Task prompt: Leave the pictures out and reproduce all the entries word for word.

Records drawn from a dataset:
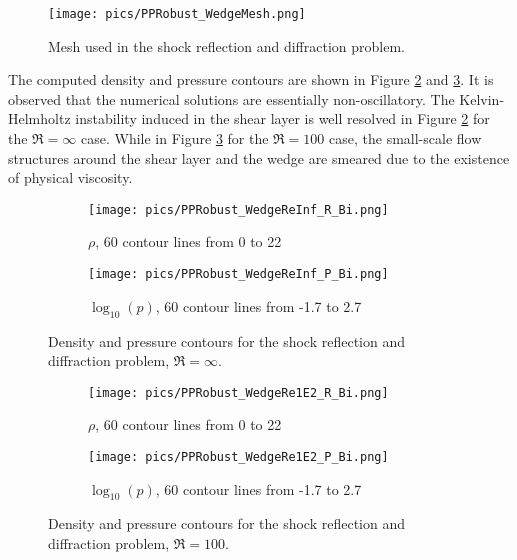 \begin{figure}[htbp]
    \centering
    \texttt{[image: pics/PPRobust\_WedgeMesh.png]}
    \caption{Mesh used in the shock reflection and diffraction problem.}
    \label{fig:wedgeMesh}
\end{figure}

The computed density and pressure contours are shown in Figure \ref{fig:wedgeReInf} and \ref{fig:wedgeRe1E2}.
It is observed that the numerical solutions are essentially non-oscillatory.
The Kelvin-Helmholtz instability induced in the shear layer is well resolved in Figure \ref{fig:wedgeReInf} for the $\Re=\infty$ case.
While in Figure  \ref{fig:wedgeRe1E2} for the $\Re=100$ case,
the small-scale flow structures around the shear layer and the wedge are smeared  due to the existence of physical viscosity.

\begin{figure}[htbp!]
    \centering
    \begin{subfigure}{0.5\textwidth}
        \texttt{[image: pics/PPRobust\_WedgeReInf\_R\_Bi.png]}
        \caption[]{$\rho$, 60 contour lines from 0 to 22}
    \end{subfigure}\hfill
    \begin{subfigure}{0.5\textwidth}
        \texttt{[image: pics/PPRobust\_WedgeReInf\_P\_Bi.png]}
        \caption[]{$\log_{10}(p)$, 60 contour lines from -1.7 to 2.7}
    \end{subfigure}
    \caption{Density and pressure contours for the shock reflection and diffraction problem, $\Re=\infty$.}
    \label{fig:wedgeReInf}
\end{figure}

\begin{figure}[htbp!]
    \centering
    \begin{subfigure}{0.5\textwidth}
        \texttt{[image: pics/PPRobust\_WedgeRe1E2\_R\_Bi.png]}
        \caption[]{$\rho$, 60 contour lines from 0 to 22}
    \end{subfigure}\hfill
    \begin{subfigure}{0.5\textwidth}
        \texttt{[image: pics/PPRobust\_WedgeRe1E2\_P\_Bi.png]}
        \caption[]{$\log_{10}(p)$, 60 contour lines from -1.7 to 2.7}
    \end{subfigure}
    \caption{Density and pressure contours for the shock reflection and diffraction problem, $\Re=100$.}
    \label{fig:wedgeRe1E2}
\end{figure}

Written answer:
 \begin{figure}[htbp]
    \centering
    \texttt{[image: pics/PPRobust\_WedgeMesh.png]}
    \caption{Mesh used in the shock reflection and diffraction problem.}
    \label{fig:wedgeMesh}
\end{figure}

The computed density and pressure contours are shown in Figure \ref{fig:wedgeReInf} and \ref{fig:wedgeRe1E2}.
It is observed that the numerical solutions are essentially non-oscillatory.
The Kelvin-Helmholtz instability induced in the shear layer is well resolved in Figure \ref{fig:wedgeReInf} for the $\Re=\infty$ case.
While in Figure  \ref{fig:wedgeRe1E2} for the $\Re=100$ case,
the small-scale flow structures around the shear layer and the wedge are smeared  due to the existence of physical viscosity.

\begin{figure}[htbp!]
    \centering
    \begin{subfigure}{0.5\textwidth}
        \texttt{[image: pics/PPRobust\_WedgeReInf\_R\_Bi.png]}
        \caption[]{$\rho$, 60 contour lines from 0 to 22}
    \end{subfigure}\hfill
    \begin{subfigure}{0.5\textwidth}
        \texttt{[image: pics/PPRobust\_WedgeReInf\_P\_Bi.png]}
        \caption[]{$\log_{10}(p)$, 60 contour lines from -1.7 to 2.7}
    \end{subfigure}
    \caption{Density and pressure contours for the shock reflection and diffraction problem, $\Re=\infty$.}
    \label{fig:wedgeReInf}
\end{figure}

\begin{figure}[htbp!]
    \centering
    \begin{subfigure}{0.5\textwidth}
        \texttt{[image: pics/PPRobust\_WedgeRe1E2\_R\_Bi.png]}
        \caption[]{$\rho$, 60 contour lines from 0 to 22}
    \end{subfigure}\hfill
    \begin{subfigure}{0.5\textwidth}
        \texttt{[image: pics/PPRobust\_WedgeRe1E2\_P\_Bi.png]}
        \caption[]{$\log_{10}(p)$, 60 contour lines from -1.7 to 2.7}
    \end{subfigure}
    \caption{Density and pressure contours for the shock reflection and diffraction problem, $\Re=100$.}
    \label{fig:wedgeRe1E2}
\end{figure}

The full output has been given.